[Records to use]
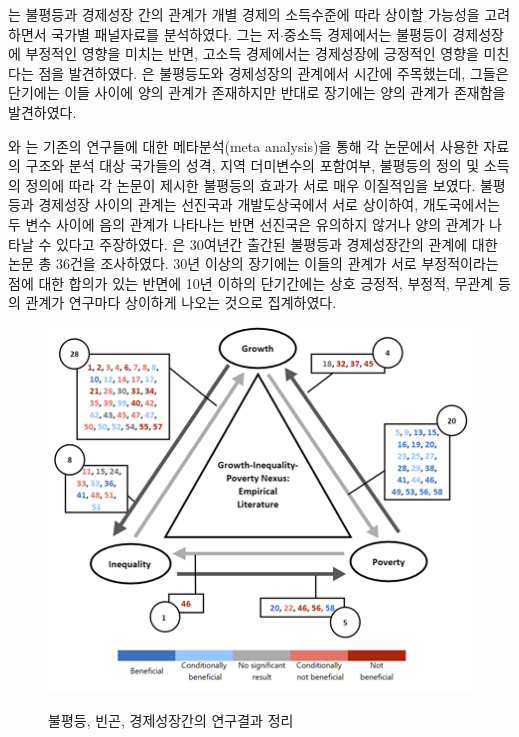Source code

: \citet{cc10}는 불평등과 경제성장 간의 관계가 개별 경제의 소득수준에 따라 상이할 가능성을 고려하면서 국가별 패널자료를 분석하였다.
그는 저$\cdot$중소득 경제에서는 불평등이 경제성장에 부정적인 영향을 미치는 반면, 고소득 경제에서는 경제성장에 긍정적인 영향을 미친다는 점을 발견하였다.
\citet{hetl14}은 불평등도와 경제성장의 관계에서 시간에 주목했는데, 그들은 단기에는 이들 사이에 양의 관계가 존재하지만 반대로 장기에는 양의 관계가 존재함을 발견하였다.

\citet{nns13}와 \citet{nns16}는 기존의 연구들에 대한 메타분석(meta analysis)을 통해 각 논문에서 사용한 자료의 구조와 분석 대상 국가들의 성격, 지역 더미변수의 포함여부, 불평등의 정의 및 소득의 정의에 따라 각 논문이 제시한 불평등의 효과가 서로 매우 이질적임을 보였다.
불평등과 경제성장 사이의 관계는 선진국과 개발도상국에서 서로 상이하여, 개도국에서는 두 변수 사이에 음의 관계가 나타나는 반면 선진국은 유의하지 않거나 양의 관계가 나타날 수 있다고 주장하였다.
\citet{cetl21}은 30여년간 출간된 불평등과 경제성장간의 관계에 대한 논문 총 36건을 조사하였다.
30년 이상의 장기에는 이들의 관계가 서로 부정적이라는 점에 대한 합의가 있는 반면에 10년 이하의 단기간에는 상호 긍정적, 부정적, 무관계 등의 관계가 연구마다 상이하게 나오는 것으로 집계하였다.

\begin{figure}
    \centering
    \caption{불평등, 빈곤, 경제성장간의 연구결과 정리}
    \includegraphics[width=\textwidth]{figure/triangle_relations.png}
    \label{fig:triangle relations}
\end{figure}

[The task]
In the data above, each line holding "불평등과" is to be found and copied.

[Task output]
: \citet{cc10}는 불평등과 경제성장 간의 관계가 개별 경제의 소득수준에 따라 상이할 가능성을 고려하면서 국가별 패널자료를 분석하였다.
불평등과 경제성장 사이의 관계는 선진국과 개발도상국에서 서로 상이하여, 개도국에서는 두 변수 사이에 음의 관계가 나타나는 반면 선진국은 유의하지 않거나 양의 관계가 나타날 수 있다고 주장하였다.
\citet{cetl21}은 30여년간 출간된 불평등과 경제성장간의 관계에 대한 논문 총 36건을 조사하였다.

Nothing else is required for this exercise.